ワーキングプアは641万人=給付付き税額控除提言-厚労省研究班が初の推計
時事通信 2010年8月1日

 働いているのに貧困層に属するワーキングプアが、2007年時点で推計641万人に上ることが1日、厚生労働省研究班(代表・阿部彩国立社会保障・人口問題研究所部長)の調査で分かった。現役世代(20~64歳)の男性労働者の9.85%、女性労働者の13.39%が該当し、深刻な雇用環境が裏付けられた形だ。
 ワーキングプアの概数を明らかにした研究班の報告は初めて。阿部氏は低所得者に限定した給付付き税額控除が貧困解消に効果的だとした上で、必要な予算額も試算した。

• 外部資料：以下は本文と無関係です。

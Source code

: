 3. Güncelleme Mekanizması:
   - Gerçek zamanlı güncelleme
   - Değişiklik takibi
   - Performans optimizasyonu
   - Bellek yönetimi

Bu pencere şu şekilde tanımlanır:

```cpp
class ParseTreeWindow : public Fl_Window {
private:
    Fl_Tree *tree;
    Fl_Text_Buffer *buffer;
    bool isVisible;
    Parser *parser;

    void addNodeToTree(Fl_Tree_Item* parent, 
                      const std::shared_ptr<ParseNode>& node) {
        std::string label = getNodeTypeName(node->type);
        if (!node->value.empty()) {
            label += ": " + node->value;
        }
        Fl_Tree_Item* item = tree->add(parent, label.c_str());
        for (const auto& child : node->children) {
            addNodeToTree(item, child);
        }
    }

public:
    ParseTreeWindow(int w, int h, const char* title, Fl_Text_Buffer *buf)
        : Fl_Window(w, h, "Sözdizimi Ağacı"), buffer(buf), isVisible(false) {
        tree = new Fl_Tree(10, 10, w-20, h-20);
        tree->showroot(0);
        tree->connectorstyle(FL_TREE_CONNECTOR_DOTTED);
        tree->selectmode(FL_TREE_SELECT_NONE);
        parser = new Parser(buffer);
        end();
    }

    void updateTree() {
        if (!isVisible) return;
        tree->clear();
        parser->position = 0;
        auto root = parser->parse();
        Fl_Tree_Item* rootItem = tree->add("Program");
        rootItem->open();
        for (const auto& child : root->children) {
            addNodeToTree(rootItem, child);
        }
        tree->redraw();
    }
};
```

 調査は厚労省の「国民生活基礎調査」のデータを基に、学生のアルバイトや主婦のパートなどは除き、一日の主な活動を「仕事」とした人の世帯所得額を抽出。年金や公的扶助の収入を加味した上で、貧困層に属する人の割合を算出した。
 国はワーキングプアの定義を定めていないため、「貧困」の基準は経済協力開発機構(OECD)の慣行に従い、標準的な世帯所得の半分(1人世帯で約124万円)以下とした。
 その結果、働く人の中でワーキングプアに当たる07年時点の割合(ワーキングプア率)は、高齢者(65歳以上)の女性が最も高く23.94%。男性高齢者は15.84%だった。現役世代も男性9.85%に対し、女性が13.39%と上回った。
  いずれも04年時点の推計値より悪化しており、貧困層は拡大していた。特に女性の高齢者は増加幅が3.02ポイントと大きく、研究班は「年金制度の改革が不可欠」としている。
 07年時点の推計人数は現役世代が555万人、高齢者が86万人。家族構成は子どものいない世帯が約65%を占め、このうち約13%は単身世帯だった。